TALKING ABOUT DEATH AND DYING – Why is it we don’t talk about the greatest inevitability in our lives? Why don’t we talk about death and dying? We explore the consequences of this silence in this series, today considering the issue from an oncologist’s point of view.
Patients want their doctor to tell them the truth. Michal Porebiak
This is another important topic undertaken by theconversation.au.edu.
Mrs Jones is a delightful 75-year-old church volunteer diagnosed with cancer. Recently, she required surgery to remove fluid from her chest cavity. Much to her relief, she returned home after a prolonged recovery.
Some months later, the fluid in her chest was drained again but the progression of disease was obvious. Encouraged by her family, she decided to try chemotherapy. Her stated intent was that she wasn’t yet ready to die and would do anything possible to beat her cancer.
She felt buoyed by the first cycle of chemotherapy, but the second landed her in hospital – with all the side effects she had been warned to expect.
She left but spent the next two weeks in bed, weak and washed out. But her original intent remained strong and when it came time for the third cycle, she decided not to reveal just how ill she had been feeling.
She feared, reasonably, that no one would entertain giving her more chemotherapy, if they found out the truth. So she went on to have more treatment, which destroyed her body’s meagre reserve. For three days she was delirious, unable to recognise her own children, looking a sorry shell of her former self.

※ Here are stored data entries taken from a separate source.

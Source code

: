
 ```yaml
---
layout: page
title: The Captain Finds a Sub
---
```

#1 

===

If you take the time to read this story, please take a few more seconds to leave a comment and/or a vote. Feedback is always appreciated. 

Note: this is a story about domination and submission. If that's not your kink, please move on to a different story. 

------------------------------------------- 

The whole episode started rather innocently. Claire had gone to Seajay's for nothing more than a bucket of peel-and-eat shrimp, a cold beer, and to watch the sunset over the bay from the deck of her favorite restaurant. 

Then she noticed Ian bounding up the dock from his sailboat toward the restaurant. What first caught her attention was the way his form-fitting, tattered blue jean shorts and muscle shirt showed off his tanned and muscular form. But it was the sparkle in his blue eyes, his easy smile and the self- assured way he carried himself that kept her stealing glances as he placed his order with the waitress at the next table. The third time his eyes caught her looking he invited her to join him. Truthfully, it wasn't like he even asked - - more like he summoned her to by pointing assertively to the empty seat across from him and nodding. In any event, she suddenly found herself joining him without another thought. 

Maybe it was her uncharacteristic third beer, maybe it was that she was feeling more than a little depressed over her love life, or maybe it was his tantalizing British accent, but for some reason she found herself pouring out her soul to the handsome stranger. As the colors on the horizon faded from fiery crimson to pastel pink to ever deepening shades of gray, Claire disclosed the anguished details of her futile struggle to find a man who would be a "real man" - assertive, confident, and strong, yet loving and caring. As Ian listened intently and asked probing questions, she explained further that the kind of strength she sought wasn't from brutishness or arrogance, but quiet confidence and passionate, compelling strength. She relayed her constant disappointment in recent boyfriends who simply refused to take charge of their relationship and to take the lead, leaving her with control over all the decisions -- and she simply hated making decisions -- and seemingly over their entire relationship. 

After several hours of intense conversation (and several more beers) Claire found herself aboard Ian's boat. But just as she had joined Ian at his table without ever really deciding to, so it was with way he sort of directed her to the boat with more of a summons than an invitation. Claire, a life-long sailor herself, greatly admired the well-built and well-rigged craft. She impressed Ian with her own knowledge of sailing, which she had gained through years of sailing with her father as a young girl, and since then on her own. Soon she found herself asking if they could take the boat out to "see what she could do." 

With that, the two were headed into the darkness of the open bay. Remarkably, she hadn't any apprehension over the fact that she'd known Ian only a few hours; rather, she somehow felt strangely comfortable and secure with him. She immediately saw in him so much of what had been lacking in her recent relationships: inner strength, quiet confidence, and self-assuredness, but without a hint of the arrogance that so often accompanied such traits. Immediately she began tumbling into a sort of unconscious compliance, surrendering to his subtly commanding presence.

Resuscitated with antibiotics and fluids, she improved. But scans showed her cancer had progressed. Doctors are notorious for getting the prognosis wrong but in my estimation, she had only a few weeks to live.
Talking about it
As I sat by her bedside the first day she could talk coherently, imagine my surprise when she asked me what chemotherapy I was planning next. My first thought was that she was still delirious.
I thought of firmly stamping out the idea of further chemotherapy in her mind, pointing only to her recent near-death experience. But it seemed odd that an intelligent woman would behave like this.
So instead of answering her question, I asked her, Mrs Jones, what do you expect more chemotherapy to achieve?
To prolong my life, of course, she responded, looking curiously at me.
This is the oncologist’s dilemma – how to tell the truth without extinguishing hope. How to tell Mrs Jones that her lifespan was limited, that further chemotherapy would be futile, or even hasten death, and that her remaining days would be much better spent cherishing life than fighting off unnecessary toxicities.
How do you shine a light on frankly unrealistic expectations without coming across as uncaring?